Slider had evidently had his allotted time. Barrington came back round the desk and held out his hand. ‘Glad we’ve had this little chat.’

Slider’s hand was gripped, wrung and let go all in one movement, and Barrington was opening the door for him and ushering him out with the sheer force of his physical size. Norma, approaching along the corridor, stopped on seeing Slider, and then somehow stopped again from a stationary position on seeing Barrington.
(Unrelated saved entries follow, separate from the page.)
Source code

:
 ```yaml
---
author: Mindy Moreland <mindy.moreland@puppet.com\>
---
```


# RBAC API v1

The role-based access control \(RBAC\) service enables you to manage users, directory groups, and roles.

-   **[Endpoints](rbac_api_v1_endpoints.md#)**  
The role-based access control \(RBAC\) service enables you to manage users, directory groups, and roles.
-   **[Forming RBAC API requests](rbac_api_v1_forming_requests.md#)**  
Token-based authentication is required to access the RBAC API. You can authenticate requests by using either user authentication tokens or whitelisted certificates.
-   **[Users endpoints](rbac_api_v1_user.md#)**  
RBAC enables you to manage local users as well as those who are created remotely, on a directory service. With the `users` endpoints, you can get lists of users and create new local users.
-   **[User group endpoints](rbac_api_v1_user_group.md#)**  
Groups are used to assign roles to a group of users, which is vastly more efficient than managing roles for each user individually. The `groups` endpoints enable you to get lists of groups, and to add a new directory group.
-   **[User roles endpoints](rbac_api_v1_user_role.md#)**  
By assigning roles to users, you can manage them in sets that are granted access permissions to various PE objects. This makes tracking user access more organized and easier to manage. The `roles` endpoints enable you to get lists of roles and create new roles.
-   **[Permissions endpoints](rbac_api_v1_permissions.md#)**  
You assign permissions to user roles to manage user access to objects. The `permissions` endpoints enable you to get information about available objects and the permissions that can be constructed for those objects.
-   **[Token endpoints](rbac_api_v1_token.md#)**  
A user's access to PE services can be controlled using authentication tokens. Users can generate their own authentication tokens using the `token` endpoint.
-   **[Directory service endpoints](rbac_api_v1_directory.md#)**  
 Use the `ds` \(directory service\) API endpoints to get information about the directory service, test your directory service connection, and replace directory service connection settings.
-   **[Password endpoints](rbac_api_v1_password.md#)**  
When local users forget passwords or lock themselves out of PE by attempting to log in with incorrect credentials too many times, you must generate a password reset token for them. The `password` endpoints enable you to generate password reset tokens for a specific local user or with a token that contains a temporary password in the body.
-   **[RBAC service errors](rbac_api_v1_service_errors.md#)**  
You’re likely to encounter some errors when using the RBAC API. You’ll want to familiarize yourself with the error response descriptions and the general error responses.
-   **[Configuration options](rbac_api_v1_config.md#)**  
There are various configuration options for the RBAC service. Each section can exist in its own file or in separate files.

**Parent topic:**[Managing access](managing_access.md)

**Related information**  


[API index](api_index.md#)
He smiled at her with his automatic, unmoving smile, his eyes photographing and filing her.

‘I don’t think we’ve met,’ he said. ‘Barrington.’

‘Swilley,’ she responded, mesmerised.

‘WDC Swilley—’ Slider began to explain, but Barrington cut him off.

‘Fine. I’ll get to know you all in due course,’ he said, and popped back through his trap door like the Demon King.

Norma turned open-mouthed to Slider, who shook his head and walked away along the corridor. He wouldn’t put it past Barrington to be standing just by the door to hear what they said about him.

When they had turned the corner and were safe she burst out in a low gasp, ‘Who is that extraordinary,
sexy
man?’

‘Sexy?’ Slider said, wounded. ‘With those acne scars?’

‘I can’t help it,’ she said in a baffled voice. ‘I know he oughtn’t to be, but, God! He made my knees go weak.’

‘He’s the new DS. Stepped into Dickson’s shoes. At Kensington they called him Mad Ivan.’

‘I bet they did! He’s breathtaking!’

‘You’re dribbling,’ Slider told her coldly. ‘What did you want, anyway?’

‘I was looking for you, Guv. A call’s just come in from Dave’s Fish Bar in Uxbridge Road – chip shop, corner of Adelaide Grove—’

‘Yes, I know it’

‘A customer just bought a thirty pee portion of chips and found a finger in it’

‘A finger of what?’ Slider asked absently.

‘A human finger.’

He wrinkled his nose. ‘Someone else can deal with it, surely? I’m not a public health inspector.’

Norma looked offended. ‘I thought you’d find it amusing, that’s all. There’s so little to do around here. Atherton’s gone,’ she added cunningly.

‘You’re quite right, of course. Anything’s better than going back and reading circulation files.’

‘You never know,’ she said encouragingly, following him down the corridor. You might find die rest of the body attached to it.’

‘I’m never that lucky,’ he said.

CHAPTER 2
A Finger in Every Pie

CHERYL MAKEPEACE, AGED FIFTEEN, HAD
been on her way to school – Hammersmith County, at the far end of Bloemfontein Road. She’d been to the doctor that morning, to consult about what her mother referred to with breathless Jamaican delicacy as
Ladies’ Problems,
and since her appointment had been for ten forty-five she’d decided happily it wasn’t worth going into school beforehand. Coming out of the surgery in Becklow Road and seeing the sunshine, she thought she might as well make the whole thing last out until lunchtime.